PROBLEM TO SOLVE:
Give all of the records again precisely, excluding whatever pictures they contain.

(Stored data)
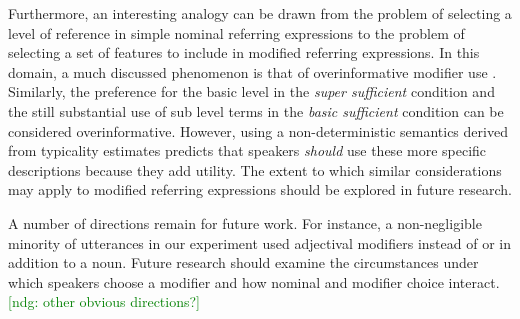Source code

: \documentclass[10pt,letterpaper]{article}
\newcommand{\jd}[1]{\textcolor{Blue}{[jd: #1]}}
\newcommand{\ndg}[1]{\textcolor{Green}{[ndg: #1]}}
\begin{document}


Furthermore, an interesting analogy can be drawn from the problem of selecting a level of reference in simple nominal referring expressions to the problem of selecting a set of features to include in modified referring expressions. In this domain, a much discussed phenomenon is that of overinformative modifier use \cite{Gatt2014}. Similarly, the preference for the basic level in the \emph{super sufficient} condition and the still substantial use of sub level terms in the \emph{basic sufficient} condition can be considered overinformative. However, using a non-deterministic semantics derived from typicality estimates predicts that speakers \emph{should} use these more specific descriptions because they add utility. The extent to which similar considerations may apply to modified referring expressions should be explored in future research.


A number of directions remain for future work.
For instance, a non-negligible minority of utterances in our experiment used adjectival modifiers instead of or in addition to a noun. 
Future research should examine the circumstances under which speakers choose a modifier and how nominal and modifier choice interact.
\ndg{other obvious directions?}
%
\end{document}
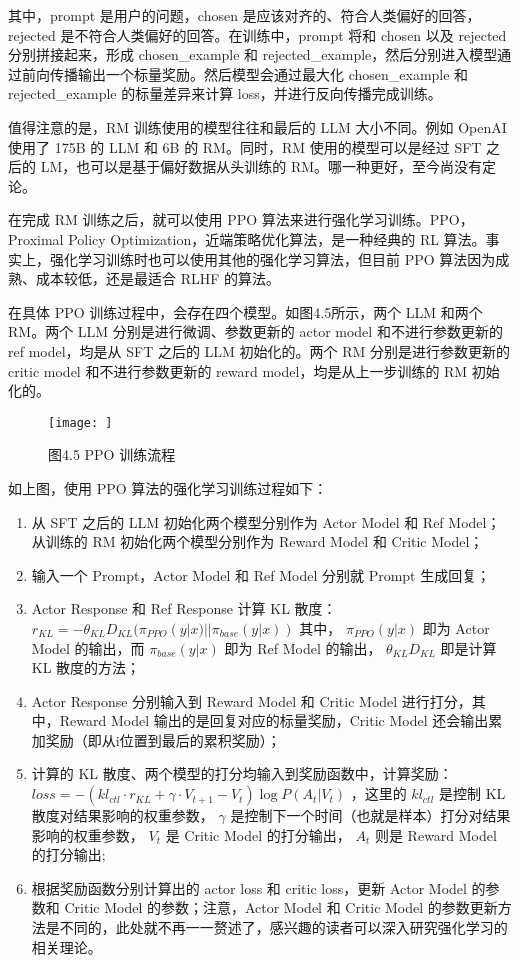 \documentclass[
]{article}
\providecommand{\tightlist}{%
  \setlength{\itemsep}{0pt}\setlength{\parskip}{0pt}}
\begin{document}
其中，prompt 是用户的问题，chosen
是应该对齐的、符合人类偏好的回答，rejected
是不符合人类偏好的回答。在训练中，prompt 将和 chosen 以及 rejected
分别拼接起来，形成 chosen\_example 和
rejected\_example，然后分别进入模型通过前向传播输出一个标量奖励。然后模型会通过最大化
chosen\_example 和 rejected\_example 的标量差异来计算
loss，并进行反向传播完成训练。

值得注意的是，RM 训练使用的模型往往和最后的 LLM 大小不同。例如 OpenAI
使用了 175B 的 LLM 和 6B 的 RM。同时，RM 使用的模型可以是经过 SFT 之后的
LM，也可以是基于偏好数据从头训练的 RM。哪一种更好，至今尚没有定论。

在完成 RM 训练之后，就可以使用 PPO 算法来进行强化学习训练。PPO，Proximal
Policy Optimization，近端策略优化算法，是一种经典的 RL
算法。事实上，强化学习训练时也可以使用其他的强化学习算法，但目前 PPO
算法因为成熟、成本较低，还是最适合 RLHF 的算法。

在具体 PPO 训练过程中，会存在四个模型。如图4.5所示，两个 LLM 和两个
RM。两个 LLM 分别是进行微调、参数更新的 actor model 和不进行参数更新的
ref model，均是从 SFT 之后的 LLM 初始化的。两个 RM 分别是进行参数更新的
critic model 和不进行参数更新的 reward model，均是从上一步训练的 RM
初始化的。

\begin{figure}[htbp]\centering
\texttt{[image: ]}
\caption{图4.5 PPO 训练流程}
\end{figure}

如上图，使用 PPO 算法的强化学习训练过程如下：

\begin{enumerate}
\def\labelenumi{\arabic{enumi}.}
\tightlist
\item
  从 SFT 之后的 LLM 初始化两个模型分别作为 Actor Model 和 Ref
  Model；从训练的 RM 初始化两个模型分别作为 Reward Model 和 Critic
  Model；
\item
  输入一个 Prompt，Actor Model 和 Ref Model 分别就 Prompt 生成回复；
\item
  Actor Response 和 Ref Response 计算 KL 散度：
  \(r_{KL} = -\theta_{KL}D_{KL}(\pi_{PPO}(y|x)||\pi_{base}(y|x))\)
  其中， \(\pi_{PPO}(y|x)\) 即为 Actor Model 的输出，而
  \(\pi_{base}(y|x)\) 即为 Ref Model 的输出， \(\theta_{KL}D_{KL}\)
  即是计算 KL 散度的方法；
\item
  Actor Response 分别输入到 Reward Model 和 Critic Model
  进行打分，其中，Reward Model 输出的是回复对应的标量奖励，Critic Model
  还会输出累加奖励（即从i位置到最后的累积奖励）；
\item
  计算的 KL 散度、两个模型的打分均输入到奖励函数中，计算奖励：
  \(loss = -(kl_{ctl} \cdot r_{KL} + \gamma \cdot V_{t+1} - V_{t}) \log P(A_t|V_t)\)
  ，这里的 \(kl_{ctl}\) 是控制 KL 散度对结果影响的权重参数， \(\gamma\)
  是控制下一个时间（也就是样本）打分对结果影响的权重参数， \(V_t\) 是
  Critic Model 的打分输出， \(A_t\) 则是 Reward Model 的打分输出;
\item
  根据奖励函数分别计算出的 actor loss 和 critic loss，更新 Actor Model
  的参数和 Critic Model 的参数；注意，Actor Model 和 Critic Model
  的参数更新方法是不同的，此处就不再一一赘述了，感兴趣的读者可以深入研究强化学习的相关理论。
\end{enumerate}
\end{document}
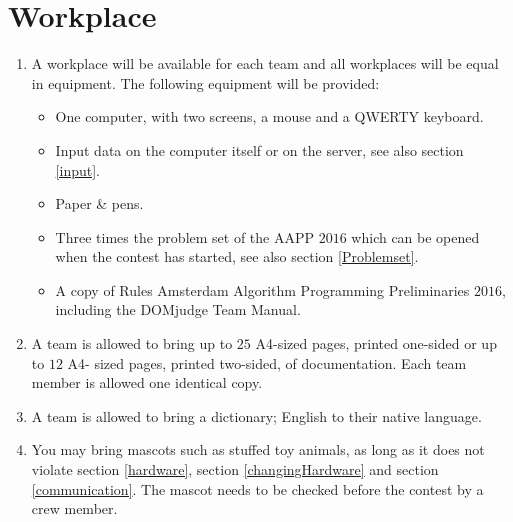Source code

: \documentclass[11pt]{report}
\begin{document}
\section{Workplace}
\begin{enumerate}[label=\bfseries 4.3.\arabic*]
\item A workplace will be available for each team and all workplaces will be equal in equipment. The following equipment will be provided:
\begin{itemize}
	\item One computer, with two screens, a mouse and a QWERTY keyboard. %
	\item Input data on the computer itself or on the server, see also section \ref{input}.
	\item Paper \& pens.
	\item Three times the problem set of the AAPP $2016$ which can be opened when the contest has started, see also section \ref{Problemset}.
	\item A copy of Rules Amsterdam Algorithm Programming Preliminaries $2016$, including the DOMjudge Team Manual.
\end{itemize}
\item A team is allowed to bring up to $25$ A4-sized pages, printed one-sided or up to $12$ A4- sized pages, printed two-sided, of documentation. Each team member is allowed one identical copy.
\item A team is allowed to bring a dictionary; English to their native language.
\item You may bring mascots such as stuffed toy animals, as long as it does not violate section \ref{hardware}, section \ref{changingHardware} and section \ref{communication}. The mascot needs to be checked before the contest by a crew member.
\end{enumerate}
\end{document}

YOUR RESPONSE:
Source code

: \documentclass[10pt,letterpaper]{article}
\newcommand{\jd}[1]{\textcolor{Blue}{[jd: #1]}}
\newcommand{\ndg}[1]{\textcolor{Green}{[ndg: #1]}}
\begin{document}


Furthermore, an interesting analogy can be drawn from the problem of selecting a level of reference in simple nominal referring expressions to the problem of selecting a set of features to include in modified referring expressions. In this domain, a much discussed phenomenon is that of overinformative modifier use \cite{Gatt2014}. Similarly, the preference for the basic level in the \emph{super sufficient} condition and the still substantial use of sub level terms in the \emph{basic sufficient} condition can be considered overinformative. However, using a non-deterministic semantics derived from typicality estimates predicts that speakers \emph{should} use these more specific descriptions because they add utility. The extent to which similar considerations may apply to modified referring expressions should be explored in future research.


A number of directions remain for future work.
For instance, a non-negligible minority of utterances in our experiment used adjectival modifiers instead of or in addition to a noun. 
Future research should examine the circumstances under which speakers choose a modifier and how nominal and modifier choice interact.
\ndg{other obvious directions?}
%
\end{document}
 \documentclass[
]{article}
\providecommand{\tightlist}{%
  \setlength{\itemsep}{0pt}\setlength{\parskip}{0pt}}
\begin{document}
其中，prompt 是用户的问题，chosen
是应该对齐的、符合人类偏好的回答，rejected
是不符合人类偏好的回答。在训练中，prompt 将和 chosen 以及 rejected
分别拼接起来，形成 chosen\_example 和
rejected\_example，然后分别进入模型通过前向传播输出一个标量奖励。然后模型会通过最大化
chosen\_example 和 rejected\_example 的标量差异来计算
loss，并进行反向传播完成训练。

值得注意的是，RM 训练使用的模型往往和最后的 LLM 大小不同。例如 OpenAI
使用了 175B 的 LLM 和 6B 的 RM。同时，RM 使用的模型可以是经过 SFT 之后的
LM，也可以是基于偏好数据从头训练的 RM。哪一种更好，至今尚没有定论。

在完成 RM 训练之后，就可以使用 PPO 算法来进行强化学习训练。PPO，Proximal
Policy Optimization，近端策略优化算法，是一种经典的 RL
算法。事实上，强化学习训练时也可以使用其他的强化学习算法，但目前 PPO
算法因为成熟、成本较低，还是最适合 RLHF 的算法。

在具体 PPO 训练过程中，会存在四个模型。如图4.5所示，两个 LLM 和两个
RM。两个 LLM 分别是进行微调、参数更新的 actor model 和不进行参数更新的
ref model，均是从 SFT 之后的 LLM 初始化的。两个 RM 分别是进行参数更新的
critic model 和不进行参数更新的 reward model，均是从上一步训练的 RM
初始化的。

\begin{figure}[htbp]\centering
\texttt{[image: ]}
\caption{图4.5 PPO 训练流程}
\end{figure}

如上图，使用 PPO 算法的强化学习训练过程如下：

\begin{enumerate}
\def\labelenumi{\arabic{enumi}.}
\tightlist
\item
  从 SFT 之后的 LLM 初始化两个模型分别作为 Actor Model 和 Ref
  Model；从训练的 RM 初始化两个模型分别作为 Reward Model 和 Critic
  Model；
\item
  输入一个 Prompt，Actor Model 和 Ref Model 分别就 Prompt 生成回复；
\item
  Actor Response 和 Ref Response 计算 KL 散度：
  \(r_{KL} = -\theta_{KL}D_{KL}(\pi_{PPO}(y|x)||\pi_{base}(y|x))\)
  其中， \(\pi_{PPO}(y|x)\) 即为 Actor Model 的输出，而
  \(\pi_{base}(y|x)\) 即为 Ref Model 的输出， \(\theta_{KL}D_{KL}\)
  即是计算 KL 散度的方法；
\item
  Actor Response 分别输入到 Reward Model 和 Critic Model
  进行打分，其中，Reward Model 输出的是回复对应的标量奖励，Critic Model
  还会输出累加奖励（即从i位置到最后的累积奖励）；
\item
  计算的 KL 散度、两个模型的打分均输入到奖励函数中，计算奖励：
  \(loss = -(kl_{ctl} \cdot r_{KL} + \gamma \cdot V_{t+1} - V_{t}) \log P(A_t|V_t)\)
  ，这里的 \(kl_{ctl}\) 是控制 KL 散度对结果影响的权重参数， \(\gamma\)
  是控制下一个时间（也就是样本）打分对结果影响的权重参数， \(V_t\) 是
  Critic Model 的打分输出， \(A_t\) 则是 Reward Model 的打分输出;
\item
  根据奖励函数分别计算出的 actor loss 和 critic loss，更新 Actor Model
  的参数和 Critic Model 的参数；注意，Actor Model 和 Critic Model
  的参数更新方法是不同的，此处就不再一一赘述了，感兴趣的读者可以深入研究强化学习的相关理论。
\end{enumerate}
\end{document}
Source code

: \documentclass[11pt]{report}
\begin{document}
\section{Workplace}
\begin{enumerate}[label=\bfseries 4.3.\arabic*]
\item A workplace will be available for each team and all workplaces will be equal in equipment. The following equipment will be provided:
\begin{itemize}
	\item One computer, with two screens, a mouse and a QWERTY keyboard. %
	\item Input data on the computer itself or on the server, see also section \ref{input}.
	\item Paper \& pens.
	\item Three times the problem set of the AAPP $2016$ which can be opened when the contest has started, see also section \ref{Problemset}.
	\item A copy of Rules Amsterdam Algorithm Programming Preliminaries $2016$, including the DOMjudge Team Manual.
\end{itemize}
\item A team is allowed to bring up to $25$ A4-sized pages, printed one-sided or up to $12$ A4- sized pages, printed two-sided, of documentation. Each team member is allowed one identical copy.
\item A team is allowed to bring a dictionary; English to their native language.
\item You may bring mascots such as stuffed toy animals, as long as it does not violate section \ref{hardware}, section \ref{changingHardware} and section \ref{communication}. The mascot needs to be checked before the contest by a crew member.
\end{enumerate}
\end{document}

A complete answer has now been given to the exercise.